Les descriptions de la route du Simplon ne manquent pas. — Celle publiée en 1809 par Mr. Mallet[1] a d’abord fixé l’attention, tout en rendant avide d’une autre, plus détaillée. Mess. Lory et Osterwald ont satisfait depuis le public par un monument, vraiment national, sous le rapport pittoresque[2]. Ce magnifique ouvrage qui, vu son prix élevé, ne peut être que dans les mains de peu de monde, a été refondu dans un autre qui a paru l’année dernière chez Mess. Akermann à Londres[3]. Cependant ces descriptions laissent encore beaucoup à désirer, faisant mieux connaître la beauté des ouvrages que les efforts qu’ils ont coûté. Les éditeurs des monumens français[4] n’ont également rempli qu’imparfaitement cette dernière tâche ; ils ont fourni toutefois à l’homme qui pouvait en parler avec le plus de connaissance, le prétexte de publier des renseignements curieux sur la construction de cette route[5]. Si de mon côté je me suis occupé à réunir dans un même cadre toutes les données que j’ai pu me procurer sur cette entreprise mémorable, je n’ai eu en vue que les voyageurs qui, non contens de voir, veulent en même tems s’instruire ; et mon travail ne sera peut-être pas sans mérite à leurs yeux, en attendant qu’il plaise aux hommes de l’art de faire paraître un ouvrage plus digne du sujet[6].
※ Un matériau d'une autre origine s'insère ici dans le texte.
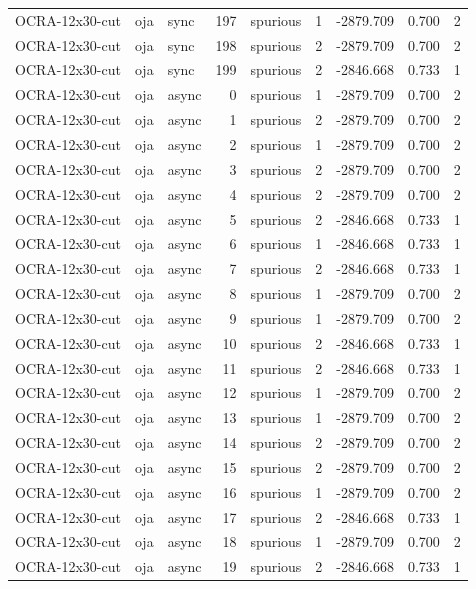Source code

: \begin{tabular}{lllrlrrrr}
OCRA-12x30-cut & oja & sync & 197 & spurious & 1 & -2879.709 & 0.700 & 2 \\
OCRA-12x30-cut & oja & sync & 198 & spurious & 2 & -2879.709 & 0.700 & 2 \\
OCRA-12x30-cut & oja & sync & 199 & spurious & 2 & -2846.668 & 0.733 & 1 \\
OCRA-12x30-cut & oja & async & 0 & spurious & 1 & -2879.709 & 0.700 & 2 \\
OCRA-12x30-cut & oja & async & 1 & spurious & 2 & -2879.709 & 0.700 & 2 \\
OCRA-12x30-cut & oja & async & 2 & spurious & 1 & -2879.709 & 0.700 & 2 \\
OCRA-12x30-cut & oja & async & 3 & spurious & 2 & -2879.709 & 0.700 & 2 \\
OCRA-12x30-cut & oja & async & 4 & spurious & 2 & -2879.709 & 0.700 & 2 \\
OCRA-12x30-cut & oja & async & 5 & spurious & 2 & -2846.668 & 0.733 & 1 \\
OCRA-12x30-cut & oja & async & 6 & spurious & 1 & -2846.668 & 0.733 & 1 \\
OCRA-12x30-cut & oja & async & 7 & spurious & 2 & -2846.668 & 0.733 & 1 \\
OCRA-12x30-cut & oja & async & 8 & spurious & 1 & -2879.709 & 0.700 & 2 \\
OCRA-12x30-cut & oja & async & 9 & spurious & 1 & -2879.709 & 0.700 & 2 \\
OCRA-12x30-cut & oja & async & 10 & spurious & 2 & -2846.668 & 0.733 & 1 \\
OCRA-12x30-cut & oja & async & 11 & spurious & 2 & -2846.668 & 0.733 & 1 \\
OCRA-12x30-cut & oja & async & 12 & spurious & 1 & -2879.709 & 0.700 & 2 \\
OCRA-12x30-cut & oja & async & 13 & spurious & 1 & -2879.709 & 0.700 & 2 \\
OCRA-12x30-cut & oja & async & 14 & spurious & 2 & -2879.709 & 0.700 & 2 \\
OCRA-12x30-cut & oja & async & 15 & spurious & 2 & -2879.709 & 0.700 & 2 \\
OCRA-12x30-cut & oja & async & 16 & spurious & 1 & -2879.709 & 0.700 & 2 \\
OCRA-12x30-cut & oja & async & 17 & spurious & 2 & -2846.668 & 0.733 & 1 \\
OCRA-12x30-cut & oja & async & 18 & spurious & 1 & -2879.709 & 0.700 & 2 \\
OCRA-12x30-cut & oja & async & 19 & spurious & 2 & -2846.668 & 0.733 & 1 \\

\end{tabular}

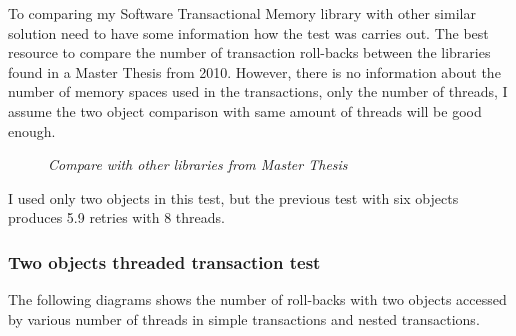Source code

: \documentclass[12pt]{article}
\begin{document}
\newpage
To comparing my Software Transactional Memory library with other similar solution need to have some information how the test was carries out. The best resource to compare the number of transaction roll-backs between the libraries found in a Master Thesis\cite{Performance}  from 2010. However, there is no information about the number of memory spaces used in the transactions, only the number of threads, I assume the two object comparison with same amount of threads will be good enough.
\begin{figure}[h!]%
    \centering
    \qquad
    \caption*{\textit{\color{gray}Compare with other libraries from Master Thesis\cite{Performance}}}%
    \label{fig:example}%
\end{figure}

I used only two objects in this test, but the previous test with six objects produces 5.9 retries with 8 threads. 

\subsubsection{Two objects threaded transaction test}
The following diagrams shows the number of roll-backs with two objects accessed by various number of threads in simple transactions and nested transactions.
\end{document}
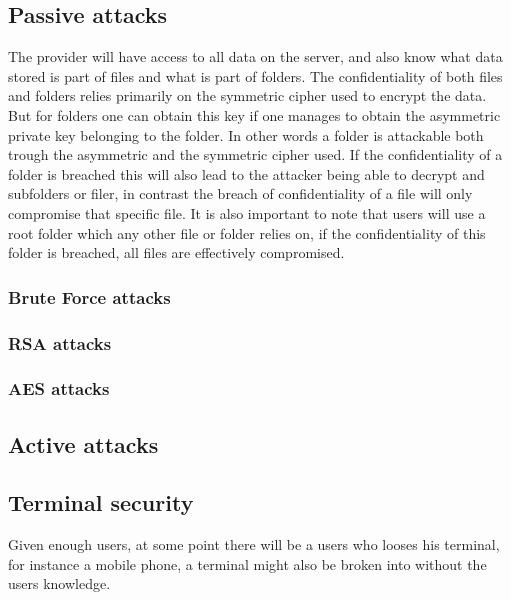 \documentclass[pdftex,english,10pt,b5paper,twoside]{book}
\begin{document}
\subsection{Passive attacks}
The provider will have access to all data on the server, and also know what
data stored is part of files and what is part of folders. The confidentiality
of both files and folders relies primarily on the symmetric cipher used to
encrypt the data. But for folders one can obtain this key if one manages to
obtain the asymmetric private key belonging to the folder. In other words a
folder is attackable both trough the asymmetric and the symmetric cipher used.
If the confidentiality of a folder is breached this will also lead to the
attacker being able to decrypt and subfolders or filer, in contrast the breach
of confidentiality of a file will only compromise that specific file. It is
also important to note that users will use a root folder which any other file
or folder relies on, if the confidentiality of this folder is breached, all
files are effectively compromised.

\subsubsection{Brute Force attacks}

\subsubsection{RSA attacks}

\subsubsection{AES attacks}

\subsection{Active attacks}


\subsection{Terminal security}
Given enough users, at some point there will be a users who looses his
terminal, for instance a mobile phone, a terminal might also be broken into
without the users knowledge. 
\end{document}

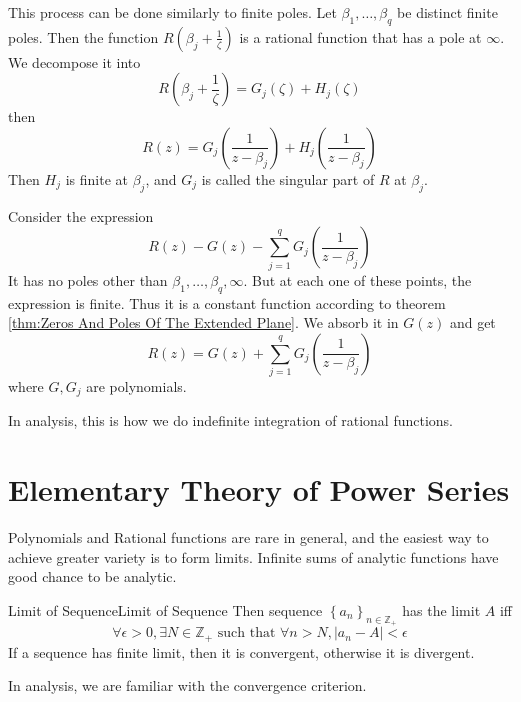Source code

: \documentclass[../main.tex]{subfiles}
\begin{document}
This process can be done similarly to finite poles. Let $\beta_1, \ldots ,\beta_q$ be distinct finite poles. Then the function $\displaystyle R(\beta_j + \frac{1}{\zeta})$ is a rational function that has a pole at $\infty $. We decompose it into
\begin{equation*}
	R(\beta_j + \frac{1}{\zeta}) = G_j(\zeta) + H_j(\zeta)
\end{equation*}
then
\begin{equation*}
	R(z) =G_j (\frac{1}{z-\beta_j}) + H_j(\frac{1}{z-\beta_j})
\end{equation*}
Then $H_j$ is finite at $\beta_j$, and $G_j$ is called the singular part of $R$ at $\beta_j$.

Consider the expression
\begin{equation*}
	R(z) - G(z) - \sum_{j=1}^{q} G_j(\frac{1}{z-\beta_j})
\end{equation*}
It has no poles other than $\beta_1, \ldots ,\beta_q,\infty $. But at each one of these points, the expression is finite. Thus it is a constant function according to theorem \ref{thm:Zeros And Poles Of The Extended Plane}. We absorb it in $G(z)$ and get
\begin{equation}
	R(z) = G(z) + \sum_{j=1}^{q} G_j(\frac{1}{z-\beta_j})
\end{equation}
where $G,G_j$ are polynomials.

In analysis, this is how we do indefinite integration of rational functions.

\section{Elementary Theory of Power Series}

Polynomials and Rational functions are rare in general, and the easiest way to achieve greater variety is to form limits. Infinite sums of analytic functions have good chance to be analytic.

\begin{definition}{Limit of Sequence}{Limit of Sequence}
Then sequence $\left\{ a_n \right\}_{n\in \mathbb{Z}_+}$ has the limit $A$ iff
\begin{equation*}
	\forall \epsilon>0, \exists N\in \mathbb{Z}_+ \text{ such that } \forall n>N, \left|a_n-A\right|<\epsilon
\end{equation*}
If a sequence has finite limit, then it is convergent, otherwise it is divergent.
\end{definition}

In analysis, we are familiar with the convergence criterion.
\end{document}
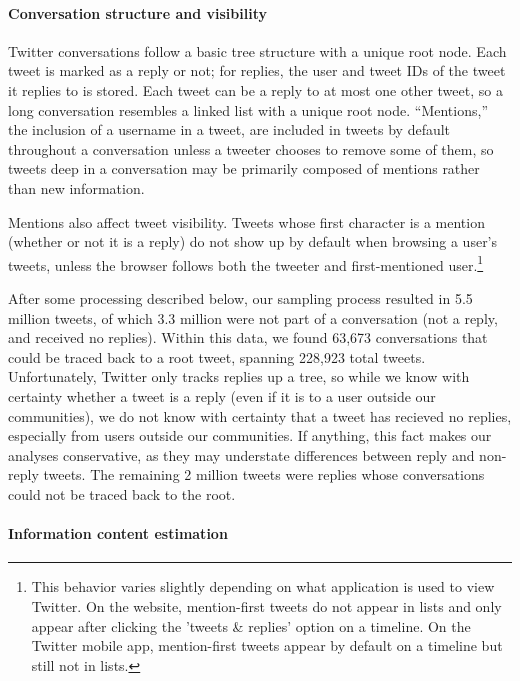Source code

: \documentclass[11pt,letterpaper]{article}
\begin{document}
\paragraph{Conversation structure and visibility}\label{sect:conversation}

Twitter conversations follow a basic tree structure with a unique root node. Each tweet is marked as a reply or not; for replies, the user and tweet IDs of the tweet it replies to is stored. Each tweet can be a reply to at most one other tweet, so a long conversation resembles a linked list with a unique root node. ``Mentions,'' the inclusion of a username in a tweet, are included in tweets by default throughout a conversation unless a tweeter chooses to remove some of them, so tweets deep in a conversation may be primarily composed of mentions rather than new information.  

Mentions also affect tweet visibility.  Tweets whose first character is a mention (whether or not it is a reply) do not show up by default when browsing a user's tweets, unless the browser follows both the tweeter and first-mentioned user.\footnote{This behavior varies slightly depending on what application is used to view Twitter.  On the website, mention-first tweets do not appear in lists and only appear after clicking the 'tweets \& replies' option on a timeline. On the Twitter mobile app, mention-first tweets appear by default on a timeline but still not in lists.}

After some processing described below, our sampling process resulted in 5.5 million tweets, of which 3.3 million were not part of a conversation (not a reply, and received no replies).  Within this data, we found 63,673 conversations that could be traced back to a root tweet, spanning 228,923 total tweets. Unfortunately, Twitter only tracks replies up a tree, so while we know with certainty whether a tweet is a reply (even if it is to a user outside our communities), we do not know with certainty that a tweet has recieved no replies, especially from users outside our communities. If anything, this fact makes our analyses conservative, as they may understate differences between reply and non-reply tweets. The remaining 2 million tweets were replies whose conversations could not be traced back to the root.

\paragraph{Information content estimation}
\end{document}
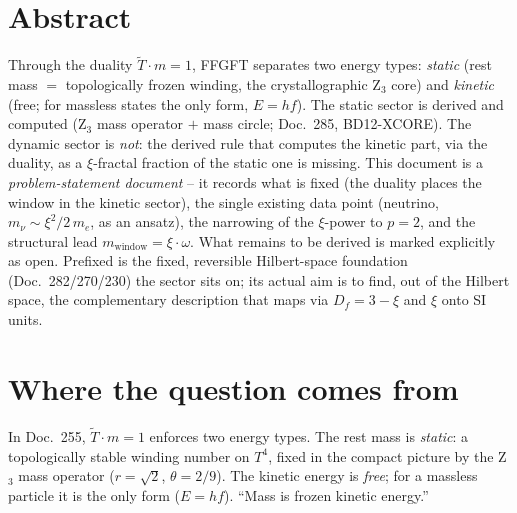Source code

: 
\section*{Abstract}
Through the duality $\tilde T\cdot m=1$, FFGFT separates two energy types: \emph{static} (rest mass
$=$ topologically frozen winding, the crystallographic Z$_3$ core) and \emph{kinetic} (free; for
massless states the only form, $E=hf$). The static sector is derived and computed (Z$_3$ mass
operator $+$ mass circle; Doc.~285, BD12-XCORE). The dynamic sector is \emph{not}: the derived rule
that computes the kinetic part, via the duality, as a $\xi$-fractal fraction of the static one is
missing. This document is a \emph{problem-statement document} -- it records what is fixed (the
duality places the window in the kinetic sector), the single existing data point (neutrino,
$m_\nu\sim\xi^2/2\,m_e$, as an ansatz), the narrowing of the $\xi$-power to $p=2$, and the structural
lead $m_{\text{window}}=\xi\cdot\omega$. What remains to be derived is marked explicitly as open. Prefixed is the fixed, reversible Hilbert-space foundation (Doc.~282/270/230) the sector sits on; its actual aim is to find, out of the Hilbert space, the complementary description that maps via $D_f=3-\xi$ and $\xi$ onto SI units.

\section{Where the question comes from}
In Doc.~255, $\tilde T\cdot m=1$ enforces two energy types. The rest mass is \emph{static}: a
topologically stable winding number on $T^4$, fixed in the compact picture by the Z$_3$ mass operator
($r=\sqrt2$, $\theta=2/9$). The kinetic energy is \emph{free}; for a massless particle it is the only
form ($E=hf$). \enquote{Mass is frozen kinetic energy.}

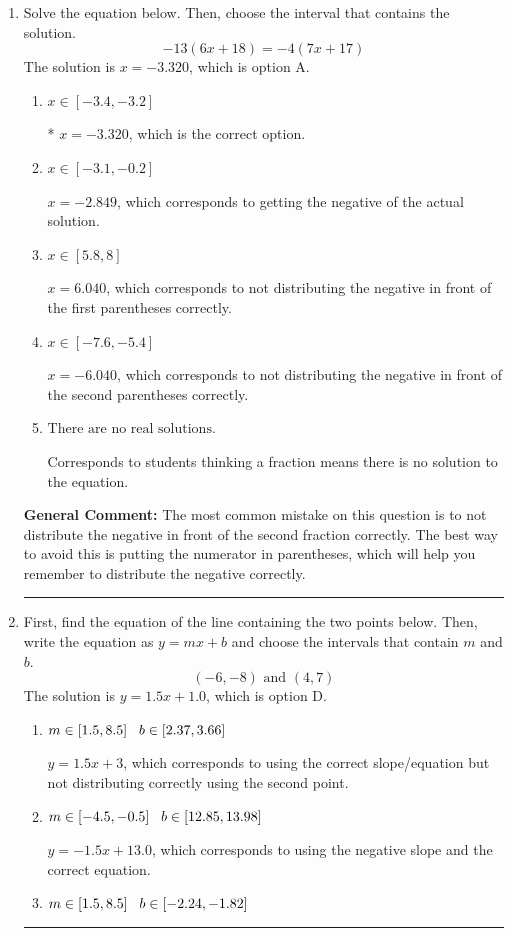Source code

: \documentclass{extbook}[14pt]
\newcommand{\litem}[1]{\item #1

\rule{\textwidth}{0.4pt}}
\begin{document}
\begin{enumerate}\litem{
Solve the equation below. Then, choose the interval that contains the solution.
\[ -13(6x + 18) = -4(7x + 17) \]
The solution is \( x = -3.320 \), which is option A.\begin{enumerate}[label=\Alph*.]
\item \( x \in [-3.4, -3.2] \)

* $x = -3.320$, which is the correct option.
\item \( x \in [-3.1, -0.2] \)

$x = -2.849$, which corresponds to getting the negative of the actual solution.
\item \( x \in [5.8, 8] \)

$x = 6.040$, which corresponds to not distributing the negative in front of the first parentheses correctly.
\item \( x \in [-7.6, -5.4] \)

$x = -6.040$, which corresponds to not distributing the negative in front of the second parentheses correctly.
\item \( \text{There are no real solutions.} \)

Corresponds to students thinking a fraction means there is no solution to the equation.
\end{enumerate}

\textbf{General Comment:} The most common mistake on this question is to not distribute the negative in front of the second fraction correctly. The best way to avoid this is putting the numerator in parentheses, which will help you remember to distribute the negative correctly.
}
\litem{
First, find the equation of the line containing the two points below. Then, write the equation as $ y=mx+b $ and choose the intervals that contain $m$ and $b$.
\[ (-6, -8) \text{ and } (4, 7) \]
The solution is \( y = 1.5x + 1.0 \), which is option D.\begin{enumerate}[label=\Alph*.]
\item \( m \in [1.5, 8.5] \hspace*{3mm} b \in [2.37, 3.66] \)

 $y = 1.5x + 3$, which corresponds to using the correct slope/equation but not distributing correctly using the second point.
\item \( m \in [-4.5, -0.5] \hspace*{3mm} b \in [12.85, 13.98] \)

 $y = -1.5x + 13.0$, which corresponds to using the negative slope and the correct equation.
\item \( m \in [1.5, 8.5] \hspace*{3mm} b \in [-2.24, -1.82] \)


\end{enumerate}}
\end{enumerate}
\end{document}
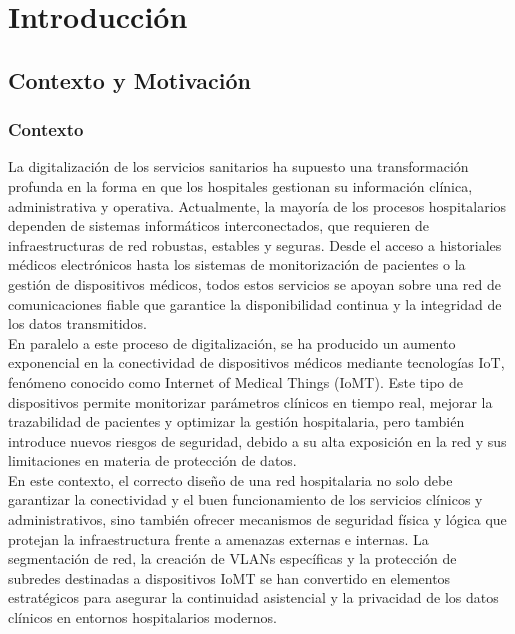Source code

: 
\chapter{Introducción}

\section{Contexto y Motivación}
\subsection{Contexto}
La digitalización de los servicios sanitarios ha supuesto una transformación profunda en la forma en que los hospitales gestionan su información clínica, administrativa y 
operativa. Actualmente, la mayoría de los procesos hospitalarios dependen de sistemas informáticos interconectados, que requieren de infraestructuras de red robustas, estables 
y seguras. Desde el acceso a historiales médicos electrónicos hasta los sistemas de monitorización de pacientes o la gestión de dispositivos médicos, todos estos servicios 
se apoyan sobre una red de comunicaciones fiable que garantice la disponibilidad continua y la integridad de los datos transmitidos. \\

En paralelo a este proceso de digitalización, se ha producido un aumento exponencial en la conectividad de dispositivos médicos mediante tecnologías \acs{IoT}, fenómeno conocido 
como Internet of Medical Things (\acs{IoMT}). Este tipo de dispositivos permite monitorizar parámetros clínicos en tiempo real, mejorar la trazabilidad de pacientes y optimizar 
la gestión hospitalaria, pero también introduce nuevos riesgos de seguridad, debido a su alta exposición en la red y sus limitaciones en materia de protección de datos. \\

En este contexto, el correcto diseño de una red hospitalaria no solo debe garantizar la conectividad y el buen funcionamiento de los servicios clínicos y administrativos, 
sino también ofrecer mecanismos de seguridad física y lógica que protejan la infraestructura frente a amenazas externas e internas. La segmentación de red, la creación de 
\acs{VLAN}s específicas y la protección de subredes destinadas a dispositivos \acs{IoMT} se han convertido en elementos estratégicos para asegurar la continuidad asistencial y la 
privacidad de los datos clínicos en entornos hospitalarios modernos.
  1. Lettres sur la route de Genève à Milan par le Simplon, écrites en 1809. Paris et Genève chez Paschoud. 1 Vol. 8.
  2. Voyage pittoresque de Genève à Milan par le Simplon, 1 Vol. fol. avec 33 gravures enluminées. Paris chez Didot, 1811. Prix d’un exemplaire ordinaire 15 Louis.
  3. Pitturesque Tour from Geneva to Milan by way of Simplon. Imperial octavo. London 1821, chez Akermann. Prix 2 et demi Guinées. Le texte est de Mr. Schoberle.
  4. La route du Simplon. Premier cahier des monumens des victoires et conquêtes des Français. Paris 1819, chez Pankouke.
  5. Mémoire et observations historiques et critiques sur la route du Simplon et autres objets d’art adressées à Mr. Ch. Dupin par Mr Céard, directeur des ponts et chaussées, en retraite ; in 4. 1820. Paris, chez Goeury.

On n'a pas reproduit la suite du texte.